To the west, Mulvaney and Kamminga suggest that much of the south-eastern interior of Sahul experienced cold arid conditions similar to modern Patagonia[7]. That said, the lower western Tablelands and slopes were probably vegetated by grassland with spring herbs with patches of woodland and forests. Further west, the streams crossed the arid plains.
While these changes took millennia and would not have been noticeable to individual generations, the effect on the human population must have been quite severe.
Water and food supply were two of the critical determinants of prehistoric demography. Water became scarcer, droughts more frequent. Food supply was reduced. Over time, populations would have been forced to relocate and may well have become much smaller.
In the absence of archaeological evidence, it is impossible to say just what the precise effects were in New England.
We know that there was Aboriginal occupation of the coastal strip given that the Wallen Wallen site in South East Queensland shows continuous occupation from 20,000 years ago, a date in the earlier part the Late Glacial Maximum. It is reasonable to assume that any occupation on at least the majority of the Tablelands ceased. But what happened further west?
Under current climate, Northern NSW is generally wetter and warmer than Southern NSW because the area is affected by two different weather patterns.

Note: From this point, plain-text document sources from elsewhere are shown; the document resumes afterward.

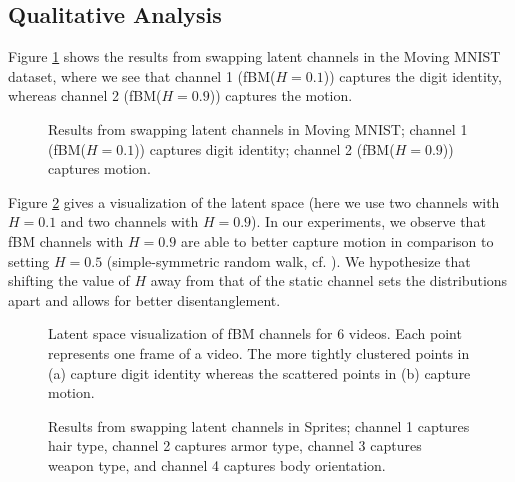 \documentclass[runningheads]{llncs}
\begin{document}
   \subsection{Qualitative Analysis}
      
   Figure \ref{bmnist} shows the results from swapping latent channels in the Moving MNIST dataset, where we see that channel 1 (fBM(\(H=0.1\))) captures the digit identity, whereas channel 2 (fBM(\(H=0.9\))) captures the motion. \par 

   \begin{figure} [H]
    \centering
   \caption{Results from swapping latent channels in Moving MNIST; channel 1 (fBM(\(H=0.1\))) captures digit identity; channel 2 (fBM(\(H=0.9\))) captures motion.}
   \label{bmnist}
   \end{figure}

   Figure \ref{fig:latent_vis} gives a visualization of the latent space (here we use two channels with $H = 0.1$ and two channels with $H = 0.9$). In our experiments, we observe that fBM channels with $H = 0.9$ are able to better capture motion in comparison to setting $H = 0.5$ (simple-symmetric random walk, cf. \cite{Grathwohl2016DisentanglingSA}). We hypothesize that shifting the value of $H$ away from that of the static channel sets the distributions apart and allows for better disentanglement. \par

   \begin{figure} [H]
   \centering  
   \caption{Latent space visualization of fBM channels for 6 videos. Each point represents one frame of a video. The more tightly clustered points in (a) capture digit identity whereas the scattered points in (b) capture motion.}
   \label{fig:latent_vis}
   \end{figure}
   
   \begin{figure} [H]
   \centering  
   \caption{Results from swapping latent channels in Sprites; channel 1 captures hair type, channel 2 captures armor type, channel 3 captures weapon type, and channel 4 captures body orientation.}
   \label{sprites}
   \end{figure}
 
\end{document}
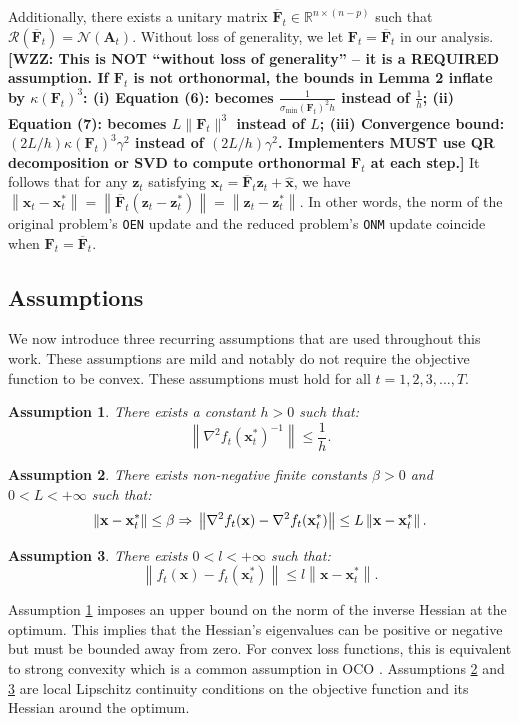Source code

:\documentclass[journal,twoside,web]{ieeecolor}
\newtheorem{assumption}{Assumption}
\newcommand{\norm}[1]{\left\lVert#1\right\rVert}
\newcommand{\xx}{\mathbf{x}}
\newcommand{\zz}{\mathbf{z}}
\renewcommand{\AA}{\mathbf{A}}
\newcommand{\FF}{\mathbf{F}}
\newcommand{\xh}{\mathbf{\hat{x}}}
\newcommand{\WZZ}[1]{{\color{red}\bf{[WZZ: #1]}}}
\begin{document}
Additionally, there exists a unitary matrix $\overline{\FF}_t\in\mathbb{R}^{n\times(n-p)}$ such that $\mathcal{R}\left(\overline{\FF}_t\right) = \mathcal{N}(\AA_t)$. Without loss of generality, we let $\FF_t=\overline{\FF}_t$ in our analysis.
\WZZ{This is NOT ``without loss of generality'' -- it is a REQUIRED assumption.
If $\FF_t$ is not orthonormal, the bounds in Lemma 2 inflate by $\kappa(\FF_t)^3$:
(i) Equation (6): becomes $\frac{1}{\sigma_{\min}(\FF_t)^2 h}$ instead of $\frac{1}{h}$;
(ii) Equation (7): becomes $L\|\FF_t\|^3$ instead of $L$;
(iii) Convergence bound: $(2L/h)\kappa(\FF_t)^3\gamma^2$ instead of $(2L/h)\gamma^2$.
Implementers MUST use QR decomposition or SVD to compute orthonormal $\FF_t$ at each step.}
It follows that for any $\zz_t$ satisfying $\xx_t = \overline{\FF}_t\zz_t+\xh$,
we have $\norm{\xx_t-\xx_t^*}=\norm{\overline{\FF}_t(\zz_t-\zz_t^*)}=\norm{\zz_t-\zz_t^*}$.
In other words, the norm of the original problem's \texttt{OEN} update and the reduced problem's \texttt{ONM} update coincide when $\FF_t=\overline{\FF}_t$. 

\subsection{Assumptions}
We now introduce three recurring assumptions that are used throughout this work. These assumptions are mild and notably do not require the objective function to be convex. {These assumptions must hold for all $t=1,2,3,...,T$.} 
\begin{assumption}
\label{ass:inv}
There exists a constant $h>0$ such that: \[\norm{\nabla^2f_t(\xx_t^*)^{-1}}\le\frac{1}{h}.\]
\end{assumption}
\begin{assumption}
\label{ass:lip}
There exists non-negative finite constants $\beta>0$ and $0<L<+\infty$ such that:
\[\norm{\xx - \xx_t^*} \le \beta \Rightarrow\\ \norm{\nabla^2 f_t(\xx)-\nabla^2 f_t(\xx_t^*)}\le L\norm{\xx-\xx_t^*}.\] 
\end{assumption}
\begin{assumption}
\label{ass:lip2}
There exists $0<l<+\infty$ such that:
\[\norm{f_t(\xx)-f_t(\xx^*_t)}\le l\norm{\xx-\xx^*_t}.\]
\end{assumption}

Assumption \ref{ass:inv} imposes an upper bound on the norm of the inverse Hessian at the optimum. This implies that the Hessian's eigenvalues can be positive or negative but must be bounded away from zero. {For convex loss functions, this is equivalent to strong convexity which is a common assumption in OCO \cite{Shalev, OnlineNewton, OnlineEpsilonProof}. } Assumptions \ref{ass:lip} and \ref{ass:lip2} are local Lipschitz continuity conditions on the objective function and its Hessian around the optimum.
\end{document}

Rainfall also declines to the west because of the impact of the Eastern Ranges.
The climate during the Late Glacial Maximum was clearly very different. However, my feeling is that the current pattern was replicated to some extent because of air flows from what is now the Pacific.
In later times, ethno-historical evidence suggests that the presence of standing water was very important[8]. During wet periods, people moved out into the broader landscape, concentrating round permanent water during dry periods.
With diminished rainfall but also lower temperatures, it seems likely that there were areas on the Western Slopes and Plains that would have continued to provide sufficient water and food to maintain life. Why, then, is there still no archaeological record?
Assuming that the area was populated, the pattern of sites would have reflected then on-ground conditions. Many of the sites would have been camping sites, not easily identifiable beyond lithic scatter. Other sites would have reflected the then location of permanent water.
My feeling is that we need to chart what the landscape was like then to identify possible sites. Mind you, this may already have been done and I have simply not discovered the analysis.
[1] John Mulvaney & Johan Kamminga, Prehistory of Australia, Allen & Unwin, Crows Nest, 1999. P186. The broad framework for this section is drawn from Mulvaney & Kamminga’s work.
[2] Op cit, p197
[3] G Connah, Archaeology at the University of New England 1975-76, Australian Archaeology, No 5, 1976, PP1-5
[4] Ian Walters, Antiquity of Marine Fishing in South-East Queensland, QAR, Vol 9, 1992, pp35-39. P35. Accessed on line 4 April 2009.
[5] Mulvaney & Kamminga, op cit, p116
[6] I have used the term southern Snowy Mountains because New England has its own smaller range also called the Snowy Mountains.
[7] Mulvaney & Kamminga, op cit, p117
[8] J Belshaw Population distribution and the pattern of seasonal movement in northern New South Wales. In I. McBryde (ed.), Records of Times Past, pp.65-81. Canberra: Australian Institute of Aboriginal Studies, 1978.